Robert Phelan Langlands (born October 6, 1936, in New Westminster, British Columbia, Canada) is an emeritus professor at the Institute for Advanced Study. His work in automorphic forms and representation theory had a major effect on number theory.
Langlands received an undergraduate degree from the University of British Columbia in 1957, and continued on there to receive an M. Sc. in 1958. He then went to Yale University where he received a Ph.D. in 1960. His academic positions since then include the years 1960-67 at Princeton University, ending up as Associate Professor, and the years 1967-72 at Yale University. He was appointed Herman Weyl Professor at the Institute for Advanced Study in 1972, becoming Professor Emeritus in January 2007.
His Ph.D. thesis was on the analytical theory of semi-groups, but he soon moved into representation theory, adapting the methods of Harish-Chandra to the theory of automorphic forms. His first accomplishment in this field was a formula for the dimension of certain spaces of automorphic form, in which particular types of Harish-Chandra's discrete series appeared.
He next constructed an analytical theory of Eisenstein series for reductive groups of rank greater than one, thus extending work of Maass, Roelcke and Selberg from the early 1950s for rank one groups such as SL(2). This amounted to describing in general terms the continuous spectra of arithmetic quotients, and showing that all automorphic forms arise in terms of cusp forms and the residues of Eisenstein series induced from cusp forms on smaller subgroups. As a first application, he proved André Weil's conjecture about Tamagawa number for the large class of arbitrary simply connected Chevalley groups defined over the rational numbers. Previously this had been known only in a few isolated cases and for certain classical groups where it could be shown by induction.

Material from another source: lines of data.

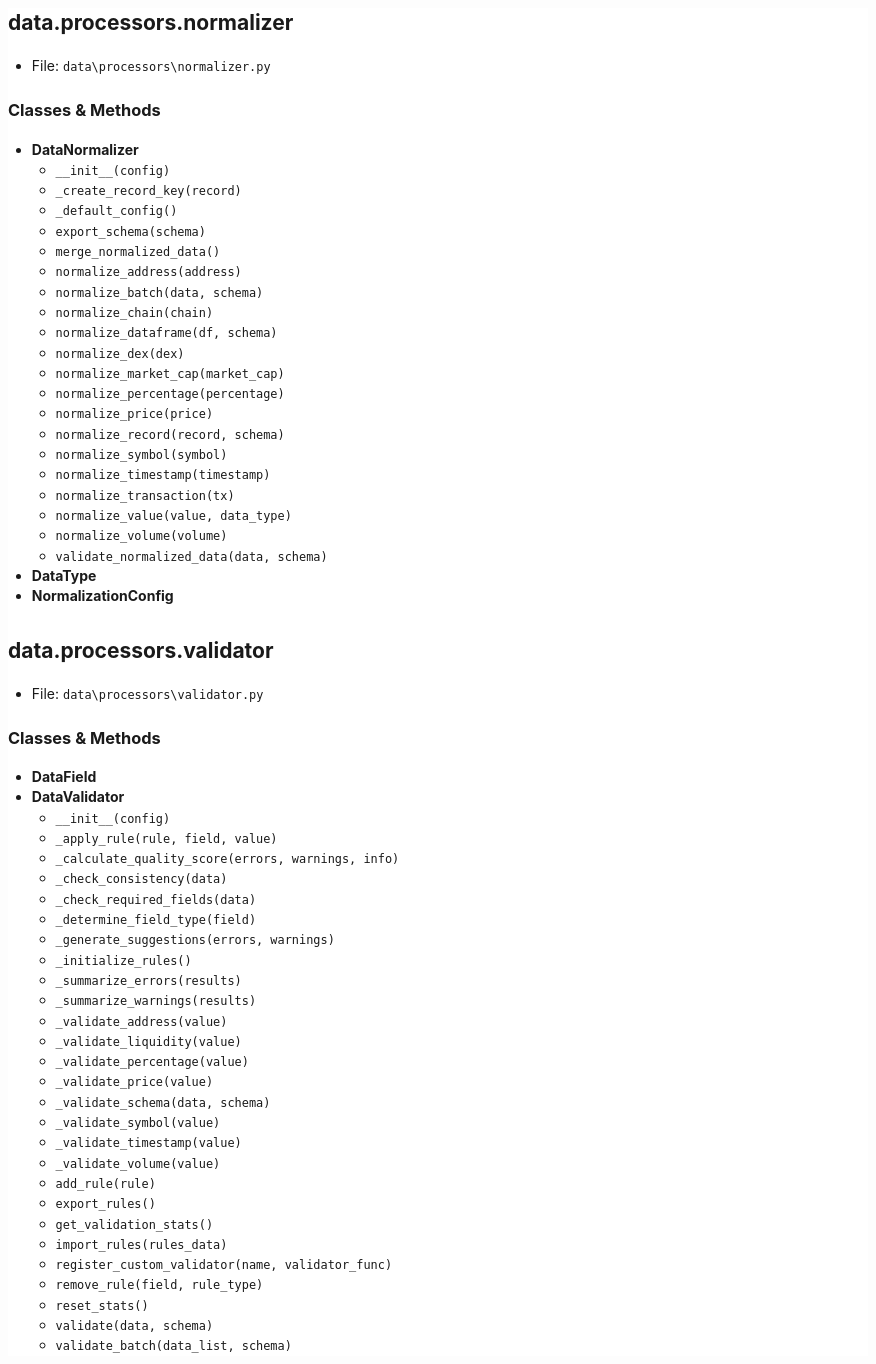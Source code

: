 ## data.processors.normalizer
- File: `data\processors\normalizer.py`

### Classes & Methods
- **DataNormalizer**
  - `__init__(config)`
  - `_create_record_key(record)`
  - `_default_config()`
  - `export_schema(schema)`
  - `merge_normalized_data()`
  - `normalize_address(address)`
  - `normalize_batch(data, schema)`
  - `normalize_chain(chain)`
  - `normalize_dataframe(df, schema)`
  - `normalize_dex(dex)`
  - `normalize_market_cap(market_cap)`
  - `normalize_percentage(percentage)`
  - `normalize_price(price)`
  - `normalize_record(record, schema)`
  - `normalize_symbol(symbol)`
  - `normalize_timestamp(timestamp)`
  - `normalize_transaction(tx)`
  - `normalize_value(value, data_type)`
  - `normalize_volume(volume)`
  - `validate_normalized_data(data, schema)`
- **DataType**
- **NormalizationConfig**

## data.processors.validator
- File: `data\processors\validator.py`

### Classes & Methods
- **DataField**
- **DataValidator**
  - `__init__(config)`
  - `_apply_rule(rule, field, value)`
  - `_calculate_quality_score(errors, warnings, info)`
  - `_check_consistency(data)`
  - `_check_required_fields(data)`
  - `_determine_field_type(field)`
  - `_generate_suggestions(errors, warnings)`
  - `_initialize_rules()`
  - `_summarize_errors(results)`
  - `_summarize_warnings(results)`
  - `_validate_address(value)`
  - `_validate_liquidity(value)`
  - `_validate_percentage(value)`
  - `_validate_price(value)`
  - `_validate_schema(data, schema)`
  - `_validate_symbol(value)`
  - `_validate_timestamp(value)`
  - `_validate_volume(value)`
  - `add_rule(rule)`
  - `export_rules()`
  - `get_validation_stats()`
  - `import_rules(rules_data)`
  - `register_custom_validator(name, validator_func)`
  - `remove_rule(field, rule_type)`
  - `reset_stats()`
  - `validate(data, schema)`
  - `validate_batch(data_list, schema)`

As a second application of this work, he was able to show meromorphic continuation for a large class of L-functions arising in the theory of automorphic forms, not previously known to have them. These occurred in the constant terms of Eisenstein series, and meromorphicity as well as a weak functional equation were a consequence of functional equations for Eisenstein series. This work led in turn, in the winter of 1966/67, to the now well known conjectures making up what is often called the Langlands program. Very roughly speaking, they propose a huge generalization of previously known examples of reciprocity, including (a) classical class field theory, in which characters of local and arithmetic abelian Galois groups are identified with characters of local multiplicative groups and the idele quotient group, respectively; (b) earlier results of Eichler and Shimura in which the Hasse-Weil zeta functions of arithmetic quotients of the upper half plane are identified with L-functions occurring in Hecke's theory of holomorphic automorphic forms. These conjectures were first posed in relatively complete form in a famous letter to Weil, written in January 1967. It was in this letter that he introduced what has since become known as the L-group and along with it, the notion of functoriality.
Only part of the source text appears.